## Exercise description
Nothing but the line with "## [Section 3 Transitional" and the lines after it should appear, each retyped exactly as in the listing.

## Listed entries
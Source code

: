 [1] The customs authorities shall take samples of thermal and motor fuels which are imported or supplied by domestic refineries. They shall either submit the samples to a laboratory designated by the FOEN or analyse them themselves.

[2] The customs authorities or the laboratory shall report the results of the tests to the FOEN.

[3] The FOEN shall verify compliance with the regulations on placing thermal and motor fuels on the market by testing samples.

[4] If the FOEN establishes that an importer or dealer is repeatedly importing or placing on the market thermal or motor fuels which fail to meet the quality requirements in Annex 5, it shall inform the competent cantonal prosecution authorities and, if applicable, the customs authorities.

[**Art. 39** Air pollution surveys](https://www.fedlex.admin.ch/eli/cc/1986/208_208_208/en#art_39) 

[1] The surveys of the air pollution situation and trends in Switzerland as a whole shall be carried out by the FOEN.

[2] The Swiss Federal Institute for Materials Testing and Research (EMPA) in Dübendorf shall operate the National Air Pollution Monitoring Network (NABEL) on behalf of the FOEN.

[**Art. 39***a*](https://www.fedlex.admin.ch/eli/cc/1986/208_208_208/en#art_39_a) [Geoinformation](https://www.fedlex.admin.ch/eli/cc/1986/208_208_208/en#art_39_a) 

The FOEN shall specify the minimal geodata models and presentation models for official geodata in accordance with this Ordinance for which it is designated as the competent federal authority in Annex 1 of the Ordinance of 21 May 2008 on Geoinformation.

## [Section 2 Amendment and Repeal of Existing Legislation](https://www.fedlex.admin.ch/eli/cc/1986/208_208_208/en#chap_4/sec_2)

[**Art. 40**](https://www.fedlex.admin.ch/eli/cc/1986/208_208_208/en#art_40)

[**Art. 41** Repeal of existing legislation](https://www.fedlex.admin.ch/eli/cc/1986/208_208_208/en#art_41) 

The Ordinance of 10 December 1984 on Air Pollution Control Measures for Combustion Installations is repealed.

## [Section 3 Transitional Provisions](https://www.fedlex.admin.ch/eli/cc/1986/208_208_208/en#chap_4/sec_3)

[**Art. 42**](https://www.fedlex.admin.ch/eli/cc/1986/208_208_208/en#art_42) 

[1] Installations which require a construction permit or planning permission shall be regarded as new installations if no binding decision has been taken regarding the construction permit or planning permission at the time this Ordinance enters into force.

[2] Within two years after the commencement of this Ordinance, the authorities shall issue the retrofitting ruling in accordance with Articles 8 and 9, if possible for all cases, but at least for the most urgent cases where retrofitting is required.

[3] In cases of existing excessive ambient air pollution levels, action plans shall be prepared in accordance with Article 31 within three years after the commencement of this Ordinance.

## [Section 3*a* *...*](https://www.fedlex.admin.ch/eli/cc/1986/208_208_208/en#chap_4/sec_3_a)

## Result of this exercise
## [Section 3 Transitional Provisions](https://www.fedlex.admin.ch/eli/cc/1986/208_208_208/en#chap_4/sec_3)

[**Art. 42**](https://www.fedlex.admin.ch/eli/cc/1986/208_208_208/en#art_42) 

[1] Installations which require a construction permit or planning permission shall be regarded as new installations if no binding decision has been taken regarding the construction permit or planning permission at the time this Ordinance enters into force.

[2] Within two years after the commencement of this Ordinance, the authorities shall issue the retrofitting ruling in accordance with Articles 8 and 9, if possible for all cases, but at least for the most urgent cases where retrofitting is required.

[3] In cases of existing excessive ambient air pollution levels, action plans shall be prepared in accordance with Article 31 within three years after the commencement of this Ordinance.

## [Section 3*a* *...*](https://www.fedlex.admin.ch/eli/cc/1986/208_208_208/en#chap_4/sec_3_a)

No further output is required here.